The blockchain ecosystem and the crypto world are reliant on mining. Mining is getting harder by the day. Miners have to solve the algorithms and get the rewards.
Mining is a process of solving complex algorithms to release a block. When a miner releases a block, then a transaction is complete. Miners verify transactions on the blockchain. As soon as a transaction is complete, miners get a reward. If they are doing a Bitcoin transaction, then they get a fraction of Bitcoins as a reward.
Since mining is getting competitive by the day, mining happens in rigs. A mining rig is a group of miners who mine together.
Proof of Work
Mining uses a consensus of either proof of work.
Proof of work is where a miner can make a transaction valid by proving the work they have done. Even though it sounds like a logical mining method, it uses vast amounts of energy.
Mining in China
For mining to take place, it needs sophisticated machines and a lot of energy. There is up to 65% of Bitcoin mining in China as of April 2020. China gets a competitive advantage since there is cheaper electricity.

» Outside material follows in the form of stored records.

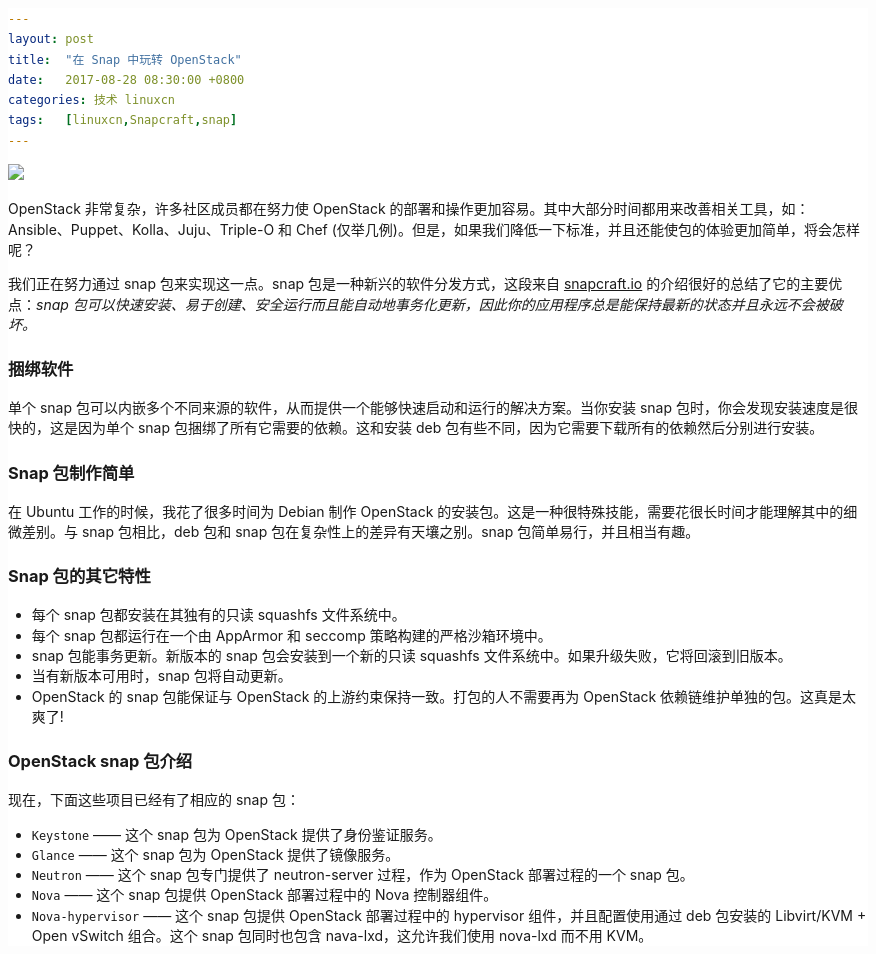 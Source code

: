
 ```yaml
---
layout: post
title:	"在 Snap 中玩转 OpenStack"
date:	2017-08-28 08:30:00 +0800 
categories:	技术 linuxcn 
tags:	[linuxcn,Snapcraft,snap]
---
```



![](/Asserts/Images/album/201708/28/060748zgz5vzfzggfogf02.png)


OpenStack 非常复杂，许多社区成员都在努力使 OpenStack 的部署和操作更加容易。其中大部分时间都用来改善相关工具，如：Ansible、Puppet、Kolla、Juju、Triple-O 和 Chef (仅举几例)。但是，如果我们降低一下标准，并且还能使包的体验更加简单，将会怎样呢？


我们正在努力通过 snap 包来实现这一点。snap 包是一种新兴的软件分发方式，这段来自 [snapcraft.io](http://snapcraft.io/) 的介绍很好的总结了它的主要优点：*snap 包可以快速安装、易于创建、安全运行而且能自动地事务化更新，因此你的应用程序总是能保持最新的状态并且永远不会被破坏。*


### 捆绑软件


单个 snap 包可以内嵌多个不同来源的软件，从而提供一个能够快速启动和运行的解决方案。当你安装 snap 包时，你会发现安装速度是很快的，这是因为单个 snap 包捆绑了所有它需要的依赖。这和安装 deb 包有些不同，因为它需要下载所有的依赖然后分别进行安装。


### Snap 包制作简单


在 Ubuntu 工作的时候，我花了很多时间为 Debian 制作 OpenStack 的安装包。这是一种很特殊技能，需要花很长时间才能理解其中的细微差别。与 snap 包相比，deb 包和 snap 包在复杂性上的差异有天壤之别。snap 包简单易行，并且相当有趣。


### Snap 包的其它特性


* 每个 snap 包都安装在其独有的只读 squashfs 文件系统中。
* 每个 snap 包都运行在一个由 AppArmor 和 seccomp 策略构建的严格沙箱环境中。
* snap 包能事务更新。新版本的 snap 包会安装到一个新的只读 squashfs 文件系统中。如果升级失败，它将回滚到旧版本。
* 当有新版本可用时，snap 包将自动更新。
* OpenStack 的 snap 包能保证与 OpenStack 的上游约束保持一致。打包的人不需要再为 OpenStack 依赖链维护单独的包。这真是太爽了!


### OpenStack snap 包介绍


现在，下面这些项目已经有了相应的 snap 包：


* `Keystone` —— 这个 snap 包为 OpenStack 提供了身份鉴证服务。
* `Glance` —— 这个 snap 包为 OpenStack 提供了镜像服务。
* `Neutron` —— 这个 snap 包专门提供了 neutron-server 过程，作为 OpenStack 部署过程的一个 snap 包。
* `Nova` —— 这个 snap 包提供 OpenStack 部署过程中的 Nova 控制器组件。
* `Nova-hypervisor` —— 这个 snap 包提供 OpenStack 部署过程中的 hypervisor 组件，并且配置使用通过 deb 包安装的 Libvirt/KVM + Open vSwitch 组合。这个 snap 包同时也包含 nava-lxd，这允许我们使用 nova-lxd 而不用 KVM。
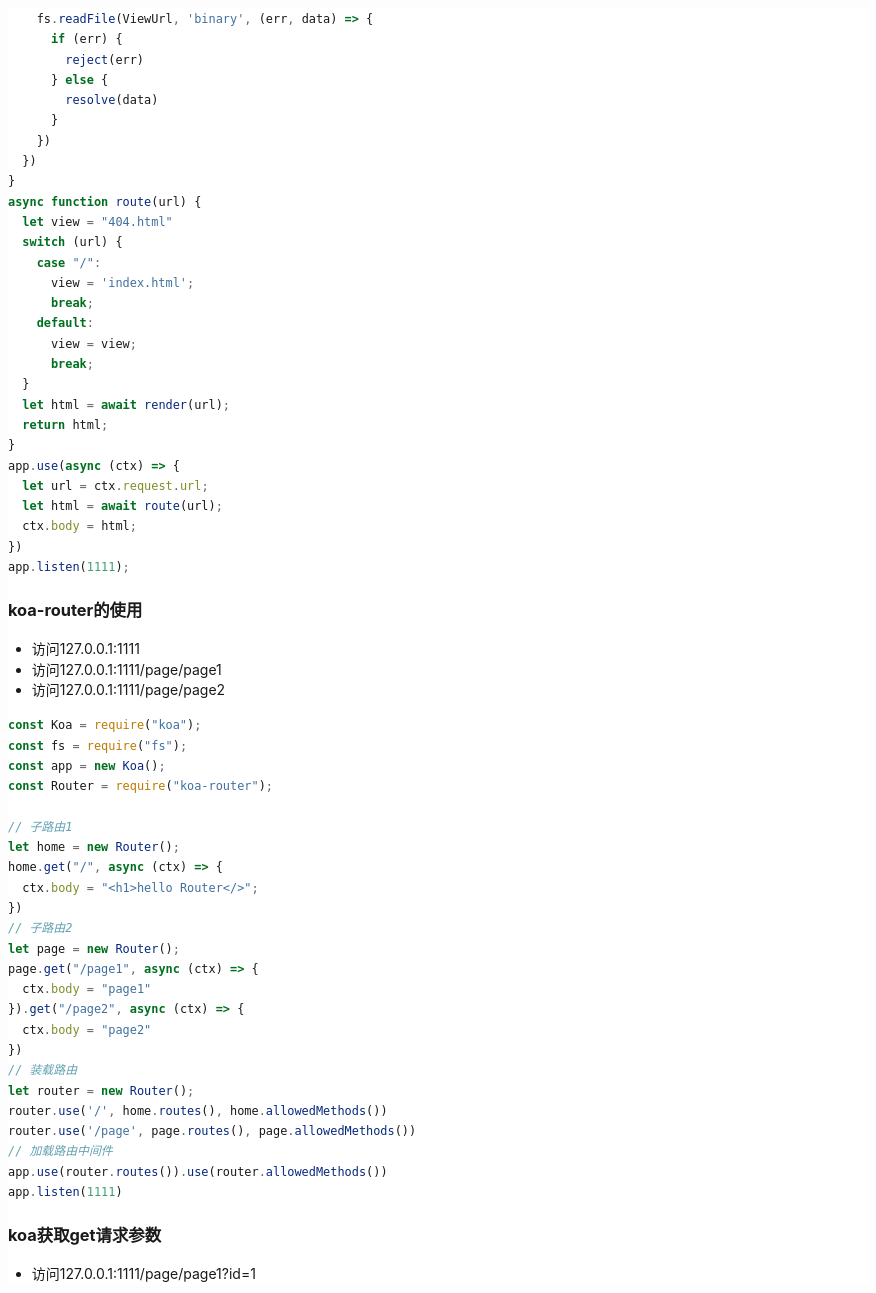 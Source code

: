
 ```js
    fs.readFile(ViewUrl, 'binary', (err, data) => {
      if (err) {
        reject(err)
      } else {
        resolve(data)
      }
    })
  })
}
async function route(url) {
  let view = "404.html"
  switch (url) {
    case "/":
      view = 'index.html';
      break;
    default:
      view = view;
      break;
  }
  let html = await render(url);
  return html;
}
app.use(async (ctx) => {
  let url = ctx.request.url;
  let html = await route(url);
  ctx.body = html;
})
app.listen(1111);
```
### koa-router的使用
- 访问127.0.0.1:1111
- 访问127.0.0.1:1111/page/page1
- 访问127.0.0.1:1111/page/page2
```js
const Koa = require("koa");
const fs = require("fs");
const app = new Koa();
const Router = require("koa-router");

// 子路由1
let home = new Router();
home.get("/", async (ctx) => {
  ctx.body = "<h1>hello Router</>";
})
// 子路由2
let page = new Router();
page.get("/page1", async (ctx) => {
  ctx.body = "page1"
}).get("/page2", async (ctx) => {
  ctx.body = "page2"
})
// 装载路由
let router = new Router();
router.use('/', home.routes(), home.allowedMethods())
router.use('/page', page.routes(), page.allowedMethods())
// 加载路由中间件
app.use(router.routes()).use(router.allowedMethods())
app.listen(1111)
```
### koa获取get请求参数
- 访问127.0.0.1:1111/page/page1?id=1
```js
```
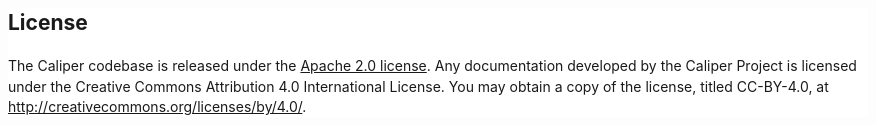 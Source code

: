 
## License
The Caliper codebase is released under the [Apache 2.0 license](./LICENSE.md). Any documentation developed by the Caliper Project is licensed under the Creative Commons Attribution 4.0 International License. You may obtain a copy of the license, titled CC-BY-4.0, at http://creativecommons.org/licenses/by/4.0/.
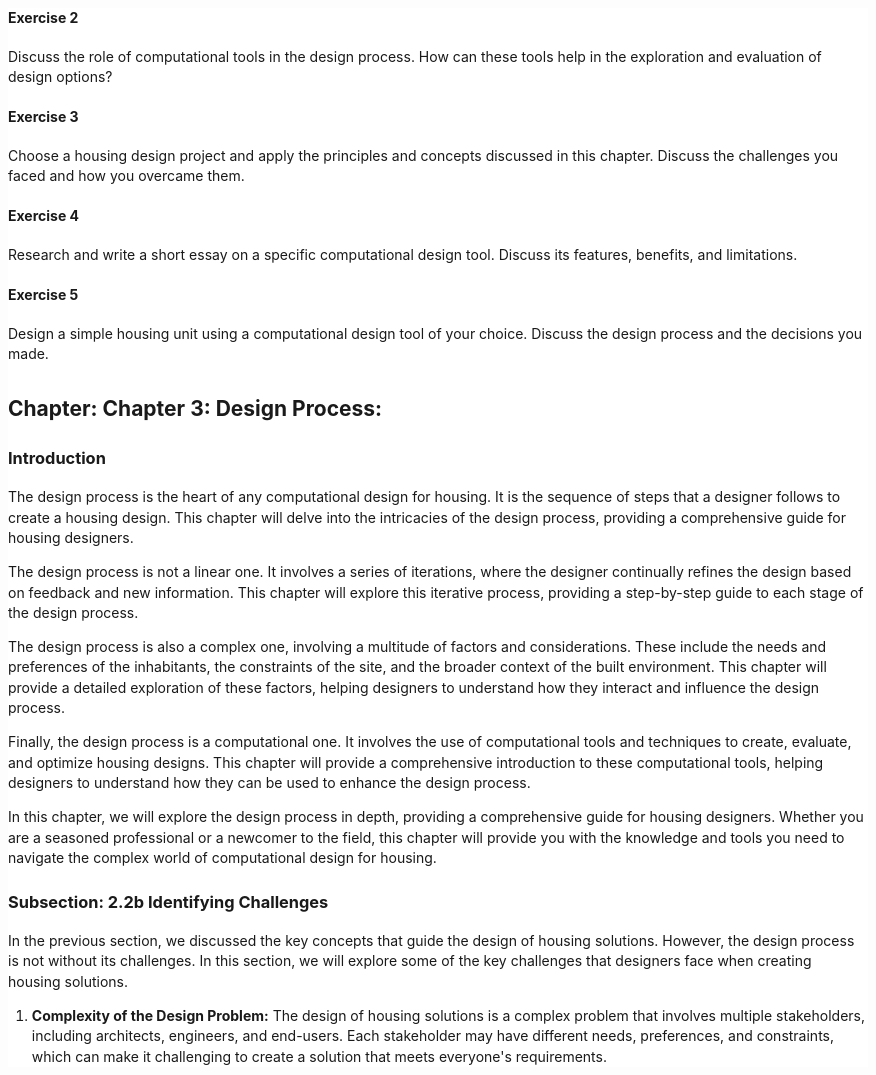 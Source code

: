 #### Exercise 2
Discuss the role of computational tools in the design process. How can these tools help in the exploration and evaluation of design options?

#### Exercise 3
Choose a housing design project and apply the principles and concepts discussed in this chapter. Discuss the challenges you faced and how you overcame them.

#### Exercise 4
Research and write a short essay on a specific computational design tool. Discuss its features, benefits, and limitations.

#### Exercise 5
Design a simple housing unit using a computational design tool of your choice. Discuss the design process and the decisions you made.

## Chapter: Chapter 3: Design Process:

### Introduction

The design process is the heart of any computational design for housing. It is the sequence of steps that a designer follows to create a housing design. This chapter will delve into the intricacies of the design process, providing a comprehensive guide for housing designers.

The design process is not a linear one. It involves a series of iterations, where the designer continually refines the design based on feedback and new information. This chapter will explore this iterative process, providing a step-by-step guide to each stage of the design process.

The design process is also a complex one, involving a multitude of factors and considerations. These include the needs and preferences of the inhabitants, the constraints of the site, and the broader context of the built environment. This chapter will provide a detailed exploration of these factors, helping designers to understand how they interact and influence the design process.

Finally, the design process is a computational one. It involves the use of computational tools and techniques to create, evaluate, and optimize housing designs. This chapter will provide a comprehensive introduction to these computational tools, helping designers to understand how they can be used to enhance the design process.

In this chapter, we will explore the design process in depth, providing a comprehensive guide for housing designers. Whether you are a seasoned professional or a newcomer to the field, this chapter will provide you with the knowledge and tools you need to navigate the complex world of computational design for housing.




### Subsection: 2.2b Identifying Challenges

In the previous section, we discussed the key concepts that guide the design of housing solutions. However, the design process is not without its challenges. In this section, we will explore some of the key challenges that designers face when creating housing solutions.

1. **Complexity of the Design Problem:** The design of housing solutions is a complex problem that involves multiple stakeholders, including architects, engineers, and end-users. Each stakeholder may have different needs, preferences, and constraints, which can make it challenging to create a solution that meets everyone's requirements.
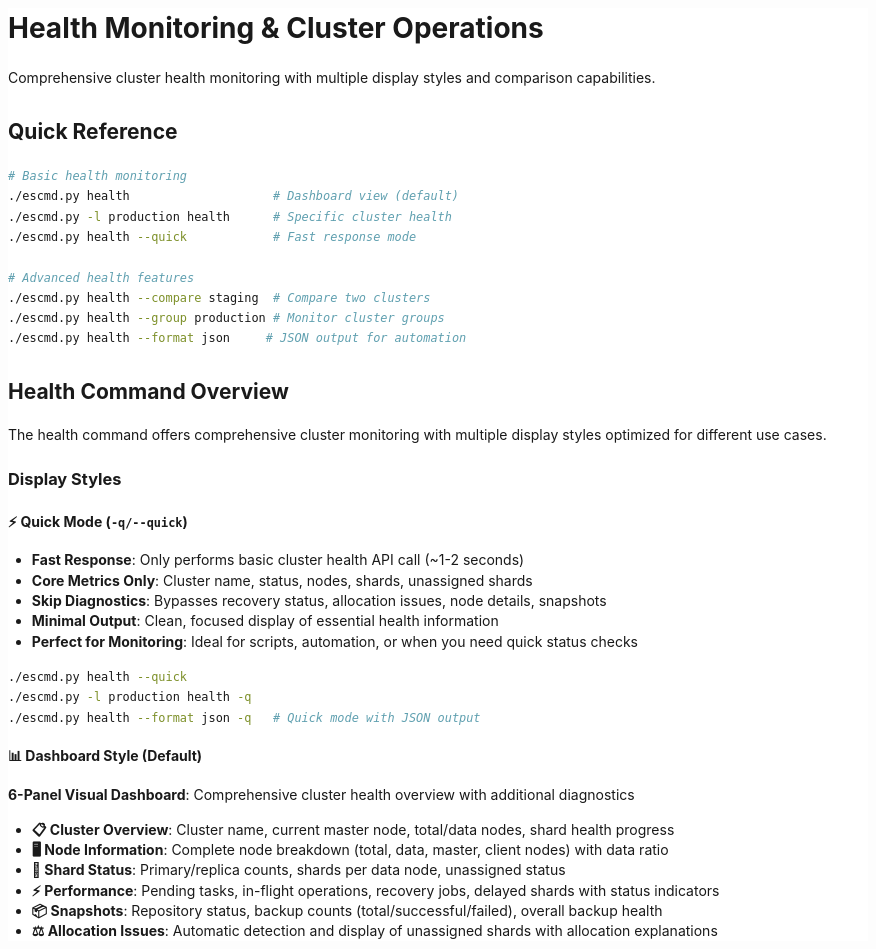 # Health Monitoring & Cluster Operations

Comprehensive cluster health monitoring with multiple display styles and comparison capabilities.

## Quick Reference

```bash
# Basic health monitoring
./escmd.py health                    # Dashboard view (default)
./escmd.py -l production health      # Specific cluster health  
./escmd.py health --quick            # Fast response mode

# Advanced health features
./escmd.py health --compare staging  # Compare two clusters
./escmd.py health --group production # Monitor cluster groups
./escmd.py health --format json     # JSON output for automation
```

## Health Command Overview

The health command offers comprehensive cluster monitoring with multiple display styles optimized for different use cases.

### Display Styles

#### ⚡ Quick Mode (`-q/--quick`)
- **Fast Response**: Only performs basic cluster health API call (~1-2 seconds)
- **Core Metrics Only**: Cluster name, status, nodes, shards, unassigned shards
- **Skip Diagnostics**: Bypasses recovery status, allocation issues, node details, snapshots
- **Minimal Output**: Clean, focused display of essential health information
- **Perfect for Monitoring**: Ideal for scripts, automation, or when you need quick status checks

```bash
./escmd.py health --quick
./escmd.py -l production health -q
./escmd.py health --format json -q   # Quick mode with JSON output
```

#### 📊 Dashboard Style (Default)
**6-Panel Visual Dashboard**: Comprehensive cluster health overview with additional diagnostics
- **📋 Cluster Overview**: Cluster name, current master node, total/data nodes, shard health progress
- **🖥️ Node Information**: Complete node breakdown (total, data, master, client nodes) with data ratio
- **🔄 Shard Status**: Primary/replica counts, shards per data node, unassigned status
- **⚡ Performance**: Pending tasks, in-flight operations, recovery jobs, delayed shards with status indicators
- **📦 Snapshots**: Repository status, backup counts (total/successful/failed), overall backup health
- **⚖️ Allocation Issues**: Automatic detection and display of unassigned shards with allocation explanations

There is also better access to specialized hardware manufacturers. Mining is good since it supports the crypto ecosystem. It is also wrong as it releases carbon-intensive emissions, threatening the environment.
Effects of Crypto Mining in China
Although crypto mining has a significant positive effect, it also comes with negatives. This is why China’s government discourages crypto mining and has banned crypto exchanges. Some of the effects include:
High electricity consumption
Mining consumes a large amount of electricity. Bitcoin mining in China consumes an average of 128.84 terawatt-hours (TWh) per year. It consumes more energy than in some countries such as Argentina and Ukraine.
Adverse effects on the environment
According to Xi Jinping, crypto mining has led to a surge in the illicit coal extraction. High electricity consumption has increased the demand for coal in China. Coal-powered electricity is cheaper, and that is why it is in demand.
Although miners can use renewable energy such as solar and wind, it is unstable and unreliable. This is pushing them to rely on coal.
Bitcoin mining produces approximately 36.95 megatons of carbon dioxide. This is way higher than in some countries such as New Zealand. In 30 years, Bitcoin could increase the global temperature by two degrees Celsius.
Bitcoin mining in China can produce up to 130 million metric tons of carbon emissions by 2024. The Chinese president is ambitious to make China carbon neutral by 2060. Coal mining is working against it.
The crackdown on Mining in China
In late May, China’s State Council started a crackdown on cryptocurrency mining. This has affected the whole industry and caused Bitcoin to drop by 30%. The entire industry has lost an approximate $1 trillion total value. The efforts of the government are to ensure financial stability. It is thought that mining hubs will decline.
So far, several crypto mining companies have stopped operations in China. A good example is Hashcow and Huobi. BIT.TOP, which accounts for 20% of Bitcoin hash power, also announced moving from China.
Many companies do not want to take the regulatory risks and be on the wrong side of the law. For a total ban on crypto in Inner Mongolia, the local government plans to raise penalties. There are also rewards for whistleblowers.
Since the law is getting tough in China, miners are seeking alternative countries to move to. Most miners, such as BIT.TOP, have already mentioned moving to the United States. Some of the other countries that may also benefit are Canada and Switzerland. They are both big on hydropower. This will be good for the economy as the rising demand for cryptocurrencies drives the prices up. This makes mining very profitable. It means that those countries will enjoy more income tax.
What does the future hold?
Though miners will move to other areas like the US for mining, their new locations will not compete with China. The truth is China is like a base for the crypto ecosystem. That means that transactions may be more costly, slower, and less efficient.
With the rise in crypto demand, there is a risk that people care less about the environment. Most people only care about their investments as economic times are challenging.